◆ WHAT THE EXERCISE ASKS: Although the listing contains pictures, reproduce only its text, exactly as written.

### INPUT ###

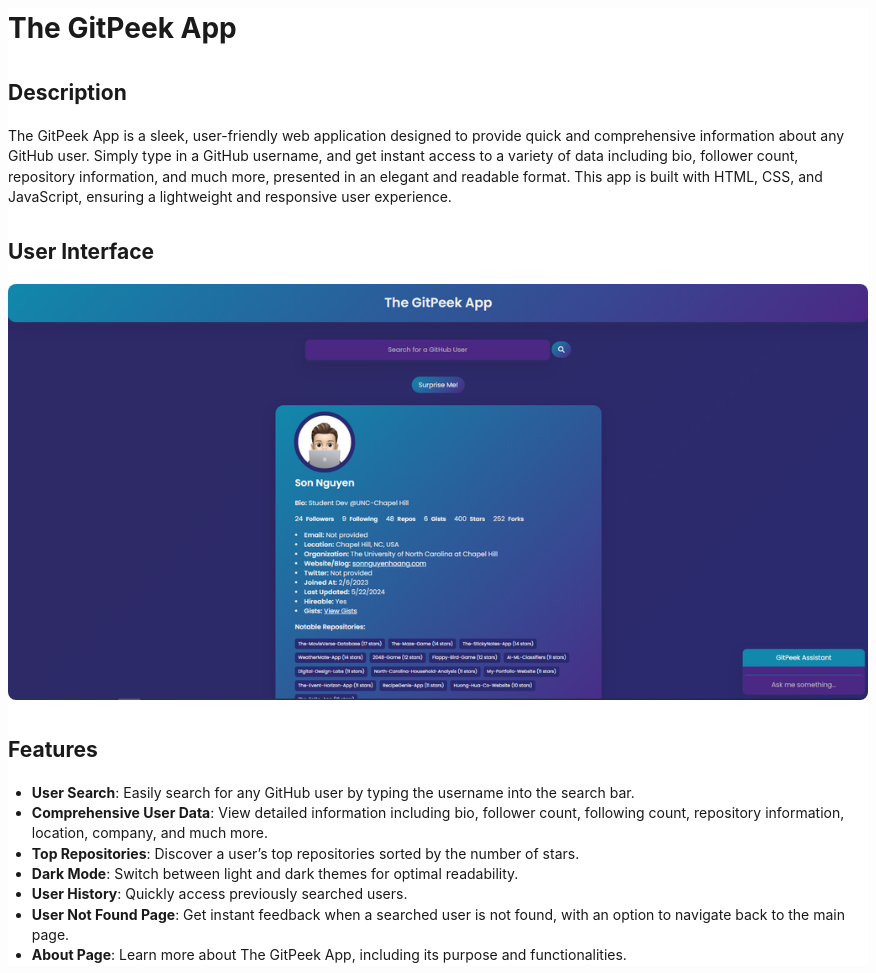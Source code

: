 # The GitPeek App

## Description

The GitPeek App is a sleek, user-friendly web application designed to provide quick and comprehensive information about any GitHub user. Simply type in a GitHub username, and get instant access to a variety of data including bio, follower count, repository information, and much more, presented in an elegant and readable format. This app is built with HTML, CSS, and JavaScript, ensuring a lightweight and responsive user experience.

## User Interface

<p align="center" style="cursor: pointer">
    <img src="icons/ui.PNG" alt="The GitPeek App Interface" width="100%" style="border-radius: 8px"
</p>

## Features

- **User Search**: Easily search for any GitHub user by typing the username into the search bar.
- **Comprehensive User Data**: View detailed information including bio, follower count, following count, repository information, location, company, and much more.
- **Top Repositories**: Discover a user’s top repositories sorted by the number of stars.
- **Dark Mode**: Switch between light and dark themes for optimal readability.
- **User History**: Quickly access previously searched users.
- **User Not Found Page**: Get instant feedback when a searched user is not found, with an option to navigate back to the main page.
- **About Page**: Learn more about The GitPeek App, including its purpose and functionalities.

###

◆ RESPONSE:
Source code

: # The GitPeek App

## Description

The GitPeek App is a sleek, user-friendly web application designed to provide quick and comprehensive information about any GitHub user. Simply type in a GitHub username, and get instant access to a variety of data including bio, follower count, repository information, and much more, presented in an elegant and readable format. This app is built with HTML, CSS, and JavaScript, ensuring a lightweight and responsive user experience.

## User Interface

<p align="center" style="cursor: pointer">
    <img src="icons/ui.PNG" alt="The GitPeek App Interface" width="100%" style="border-radius: 8px"
</p>

## Features

- **User Search**: Easily search for any GitHub user by typing the username into the search bar.
- **Comprehensive User Data**: View detailed information including bio, follower count, following count, repository information, location, company, and much more.
- **Top Repositories**: Discover a user’s top repositories sorted by the number of stars.
- **Dark Mode**: Switch between light and dark themes for optimal readability.
- **User History**: Quickly access previously searched users.
- **User Not Found Page**: Get instant feedback when a searched user is not found, with an option to navigate back to the main page.
- **About Page**: Learn more about The GitPeek App, including its purpose and functionalities.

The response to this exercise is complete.